Nel breve ed istruttivo saggio, G. Zagrebelky spiega il collasso delle nostre società attraverso il racconto di come si autodistrusse la comunità dell’Isola di Pasqua. Le varie tribù esaurirono per stoltezza le risorse del territorio ed infine si decimarono a vicenda con guerre e carestie. Al presente, si scopre che società in cui il denaro da mezzo sia diventato il fine del loro operare appaiano destinate a divorarsi tra loro. Zagrebelsky ragiona che in passato uno Stato non avrebbe mai potuto fallire perché regolato da meccanismi interni atti a preservare l’equilibrio dei suoi conti. Ora gli Stati sono diventati società commerciali gravate da un pesante debito pubblico e consegnate ad una Finanza vorace. Privati di sovranità anche monetaria e servi della Finanza, gli Stati sono costretti ad attuare «riforme» imposte dal capestro del pareggio di bilancio che si traducono in aumento della pressione fiscale e gravi tagli allo stato sociale. Il potere finanziario procede ad assoggettare una classe politica debole per mediocrità, abbattendo la dialettica democratica tra partiti al fine di creare maggioranze allargate in cui annullare le contrapposizioni ideologiche ed imporre il solo imperio della Finanza. In questo disegno le Costituzioni sono svuotate perché principi e fini sono di fatto ignorati e i Parlamenti ridotti a certificatori delle volontà di premier autoritari abili nel fiaccare le resistenze delle forze sociali e tenere a bada le masse con insignificanti regalie al posto dei diritti sottratti. Una democrazia senza cardini di uguaglianza e legalità si snatura in sistemi di potere gerarchici basati sul privilegio. Nel potere oligarchico è insita, però, la contraddizione che genera il conflitto tra privilegiati ed esclusi in cui irrompe la forza vigorosa della democrazia capace di scuotere i privilegi e ricomporre l’unità del popolo sotto la legge comune. Pur tra limiti e contraddizioni, per Zagrebelsky la democrazia si conferma miglior giro di giostra.

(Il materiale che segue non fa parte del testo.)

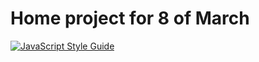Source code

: # Home project for 8 of March

[![JavaScript Style Guide](https://img.shields.io/badge/code_style-standard-brightgreen.svg)](https://standardjs.com)
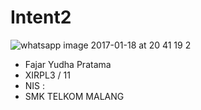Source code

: # Intent2
![whatsapp image 2017-01-18 at 20 41 19 2](https://cloud.githubusercontent.com/assets/22133617/22066694/b67307f2-ddc0-11e6-8cd3-2db610473d28.jpeg)
- Fajar Yudha Pratama
- XIRPL3 / 11
- NIS :
- SMK TELKOM MALANG 
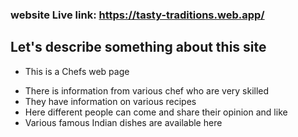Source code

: ### website Live link: https://tasty-traditions.web.app/

## Let's describe something about this site

- This is a Chefs web page

* There is information from various chef who are very skilled
* They have information on various recipes
* Here different people can come and share their opinion and like
* Various famous Indian dishes are available here
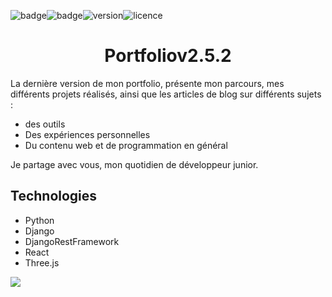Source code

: <img src="https://img.shields.io/badge/made--width-React-%2361DAFB" alt="badge" /><img src="https://img.shields.io/badge/made--width-Django-%230C4B33" alt="badge"/><img src="https://img.shields.io/badge/version-%402.5.2-%239429ee" alt="version" /><img src="https://img.shields.io/badge/licence-MIT-success" alt="licence" />

<h1 align="center">Portfoliov2.5.2</h1>

La dernière version de mon portfolio, présente mon parcours, mes différents projets réalisés, ainsi que les articles de blog sur différents sujets :
- des outils
- Des expériences personnelles
- Du contenu web et de programmation en général

Je partage avec vous, mon quotidien de développeur junior.

## Technologies

- Python
- Django
- DjangoRestFramework
- React
- Three.js

<img align="center" src="./Portfolio.gif" />
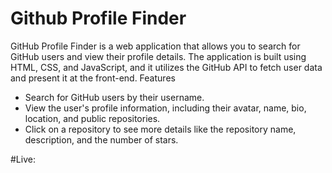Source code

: # Github Profile Finder
GitHub Profile Finder is a web application that allows you to search for GitHub users and view their profile details. The application is built using HTML, CSS, and JavaScript, and it utilizes the GitHub API to fetch user data and present it at the front-end. Features
- Search for GitHub users by their username.
- View the user's profile information, including their avatar, name, bio, location, and public repositories.
- Click on a repository to see more details like the repository name, description, and the number of stars.

#Live:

La democrazia è in pericolo, siamo nelle mani di un’oligarchia: non è una grande scoperta. Da Zagrebelsky mi sarei aspettato un’analisi molto più approfondita, non questa sorta di instant book in cui su 130 pagine quelle scritte effettivamente dall’autore sono 50 e il resto sono interviste ad altri (molto più pregnanti, tra l’altro) tratte da riviste del gruppo Repubblica. Un’operazione editoriale, più che culturale. Chi è veramente interessato a questi temi fa molto meglio a leggersi Luciano Gallino.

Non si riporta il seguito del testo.